The dacha’s gone, said Pasha, evidently tuned in to the conversation. It’s gone. Finis. Poof. Please pass that along.

THIRTEEN

PASHA HADN’T BEEN INVITED to participate in the Odessa Conference of Literature. Not only did they not ask him to give a reading, instead scraping the bottom of the barrel for the few local poets not yet too far gone along the path of drunken incoherence or drunken vulgarity and incoherence or, the most terrible of all, of sober attempts at meaningful and/or innovative poetry, but they — the organizers, whom Pasha didn’t mention, perhaps deeming it too obvious, were those very bottom-of-the-barrel poets themselves — didn’t even invite him to take part in any of the marginal events, the festival fluff, which was how Pasha knew, though of course he would’ve known regardless, that he was being subjected to purposeful banishment. To put it simply: blacklisted.

From the acute pang and magnitude of hurt accompanying his exclusion, it would seem that this hadn’t happened last year. Because Pasha didn’t hold grudges, the wounds inflicted on him were always unforeseen. Scar tissue never formed. And he’d used the year to convince himself that it’d been a genuine blunder on some novice organizer’s part. Worse errors were known to occur in Ukraine. Someone could’ve easily forgotten to enter his name into the schedule just because he was too obvious a candidate for every single slot. The human brain had a funny way. A more probable explanation, he knew, was that they’d been teaching him a lesson. In that case the volumes of Google-able backlash from nonlocals should’ve taught a lesson in reverse.

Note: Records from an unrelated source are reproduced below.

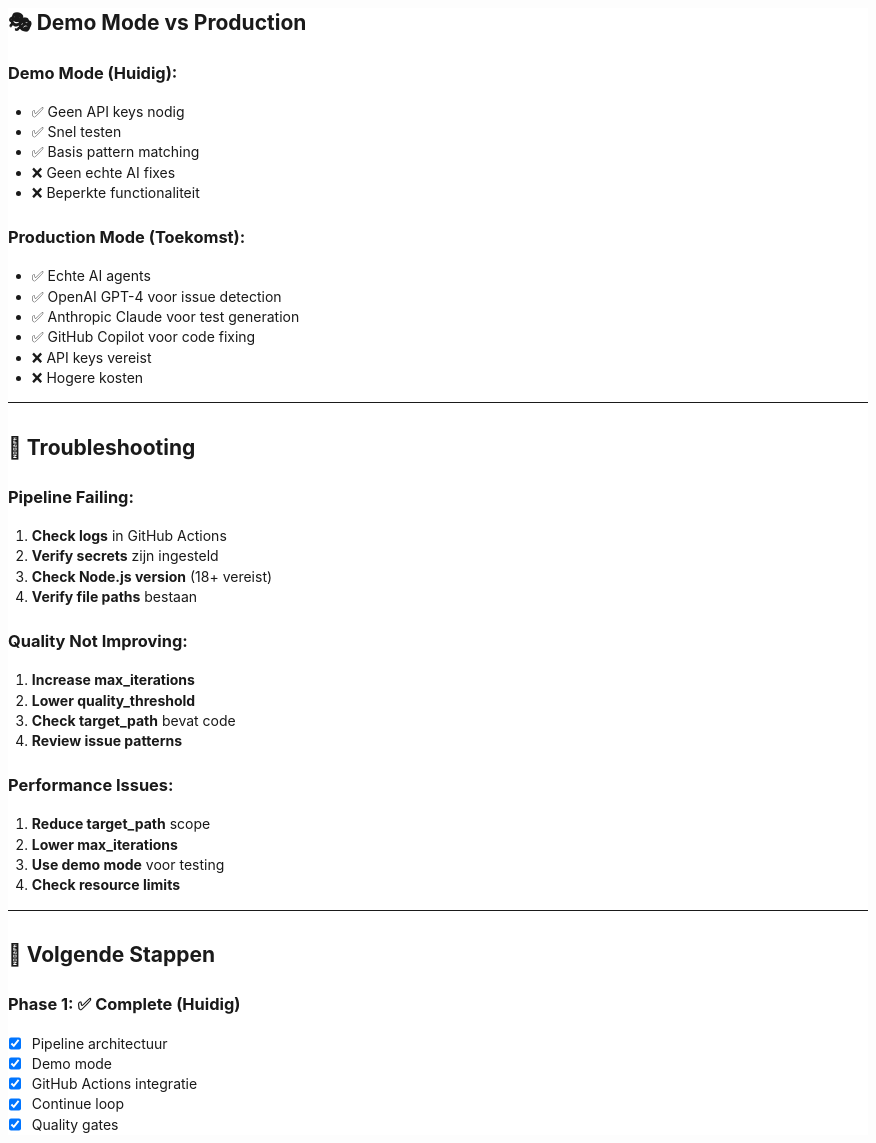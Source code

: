
## 🎭 **Demo Mode vs Production**

### **Demo Mode (Huidig):**
- ✅ Geen API keys nodig
- ✅ Snel testen
- ✅ Basis pattern matching
- ❌ Geen echte AI fixes
- ❌ Beperkte functionaliteit

### **Production Mode (Toekomst):**
- ✅ Echte AI agents
- ✅ OpenAI GPT-4 voor issue detection
- ✅ Anthropic Claude voor test generation
- ✅ GitHub Copilot voor code fixing
- ❌ API keys vereist
- ❌ Hogere kosten

---

## 🚨 **Troubleshooting**

### **Pipeline Failing:**
1. **Check logs** in GitHub Actions
2. **Verify secrets** zijn ingesteld
3. **Check Node.js version** (18+ vereist)
4. **Verify file paths** bestaan

### **Quality Not Improving:**
1. **Increase max_iterations**
2. **Lower quality_threshold**
3. **Check target_path** bevat code
4. **Review issue patterns**

### **Performance Issues:**
1. **Reduce target_path** scope
2. **Lower max_iterations**
3. **Use demo mode** voor testing
4. **Check resource limits**

---

## 🔮 **Volgende Stappen**

### **Phase 1: ✅ Complete (Huidig)**
- [x] Pipeline architectuur
- [x] Demo mode
- [x] GitHub Actions integratie
- [x] Continue loop
- [x] Quality gates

At the conference he had spies. He didn’t have to ask — they volunteered their reports. His name circulated at public panels and during interviews, but most frequently in the gossip realm he so opposed. The volunteer spies had a great deal to disclose and did so with relish. Pasha was grateful. Motives weren’t questioned. He developed an addiction to their scoops, collecting evidence of victimhood. These purported friends were like drug dealers providing a steady supply of slanderous material. Pasha didn’t differentiate — a trivial scrap of spiteful blather from a notorious drunkard affected him no less than a six-thousand-word, vitriol-spewing, undigested work of so-called scholarship by a prominent critic in a widely read journal.

Pasha sulked around the house, not amused by Frida’s equally sulky accompaniment. She treated the moping of others as a challenge — could she mope to match? Several worries were on her mind: that it was already Saturday yet she was no closer to whatever miraculous intervention on the part of fate she’d been hoping for, that tomorrow she’d be faced with the decision of whether to accompany Pasha and Sveta to church or remain loyal to her condescending attitude toward all religious observance, that the day after tomorrow Pasha and Sveta were set to depart for their festival, and that Sanya hadn’t made the effort to see her on any of these days.

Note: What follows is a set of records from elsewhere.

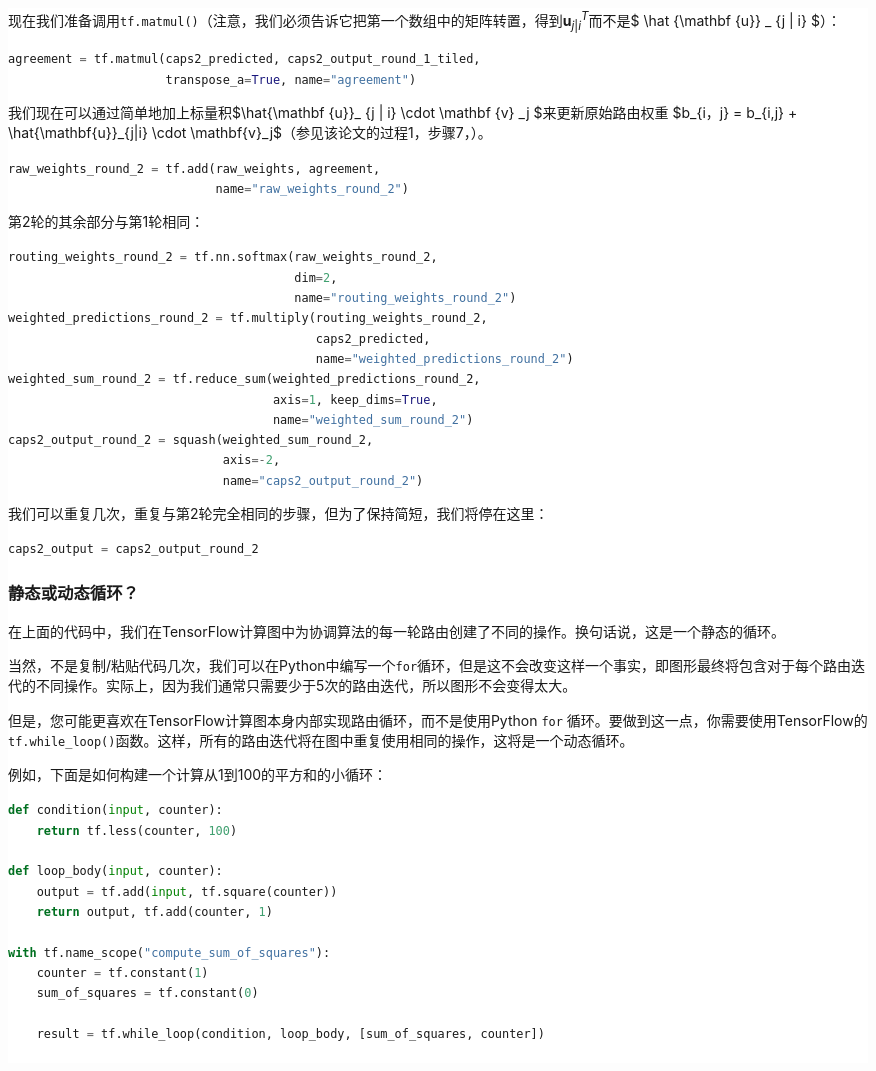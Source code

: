 现在我们准备调用`tf.matmul()`（注意，我们必须告诉它把第一个数组中的矩阵转置，得到${\mathbf {u}}_{j | i}^T$而不是$ \hat {\mathbf {u}} _ {j | i} $）：




```python
agreement = tf.matmul(caps2_predicted, caps2_output_round_1_tiled,
                      transpose_a=True, name="agreement")
```

我们现在可以通过简单地加上标量积$\hat{\mathbf {u}}_ {j | i} \cdot \mathbf {v} _j $来更新原始路由权重 $b_{i，j} = b_{i,j} + \hat{\mathbf{u}}_{j|i} \cdot \mathbf{v}_j$（参见该论文的过程1，步骤7，）。




```python
raw_weights_round_2 = tf.add(raw_weights, agreement,
                             name="raw_weights_round_2")
```

第2轮的其余部分与第1轮相同：


```python
routing_weights_round_2 = tf.nn.softmax(raw_weights_round_2,
                                        dim=2,
                                        name="routing_weights_round_2")
weighted_predictions_round_2 = tf.multiply(routing_weights_round_2,
                                           caps2_predicted,
                                           name="weighted_predictions_round_2")
weighted_sum_round_2 = tf.reduce_sum(weighted_predictions_round_2,
                                     axis=1, keep_dims=True,
                                     name="weighted_sum_round_2")
caps2_output_round_2 = squash(weighted_sum_round_2,
                              axis=-2,
                              name="caps2_output_round_2")
```

我们可以重复几次，重复与第2轮完全相同的步骤，但为了保持简短，我们将停在这里：


```python
caps2_output = caps2_output_round_2
```

### 静态或动态循环？

在上面的代码中，我们在TensorFlow计算图中为协调算法的每一轮路由创建了不同的操作。换句话说，这是一个静态的循环。

当然，不是复制/粘贴代码几次，我们可以在Python中编写一个`for`循环，但是这不会改变这样一个事实，即图形最终将包含对于每个路由迭代的不同操作。实际上，因为我们通常只需要少于5次的路由迭代，所以图形不会变得太大。

但是，您可能更喜欢在TensorFlow计算图本身内部实现路由循环，而不是使用Python `for` 循环。要做到这一点，你需要使用TensorFlow的`tf.while_loop()`函数。这样，所有的路由迭代将在图中重复使用相同的操作，这将是一个动态循环。

例如，下面是如何构建一个计算从1到100的平方和的小循环：


```python
def condition(input, counter):
    return tf.less(counter, 100)

def loop_body(input, counter):
    output = tf.add(input, tf.square(counter))
    return output, tf.add(counter, 1)

with tf.name_scope("compute_sum_of_squares"):
    counter = tf.constant(1)
    sum_of_squares = tf.constant(0)

    result = tf.while_loop(condition, loop_body, [sum_of_squares, counter])
    

```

To escape the gloom, Pasha went to make the rounds of the corner marts, groceries, and shops on a fruitless search for a particular brand of Georgian mineral water, which he claimed was the only tonic for the gastric tumult that caused him to visit the bathroom as often as he checked his email for updates.

Can he possibly be this naïve? Frida asked once he’d gone, seizing the opportunity to reason with Sveta, who sat Indian style in her nightie on the living room floor, working on a watercolor. I mean, Frida clarified, he’s not an idiot. Doesn’t he realize they’ll keep doing this to him as long as he refuses to build defenses or change his ways? He makes it fun for them! Why won’t he just tell them to go fuck themselves? They’re nobodies! Instead he acts all wounded and helpless. How can he still be surprised by this bullshit? More important, how can he still bear to live in this city? If it’s so miserable, why won’t he budge?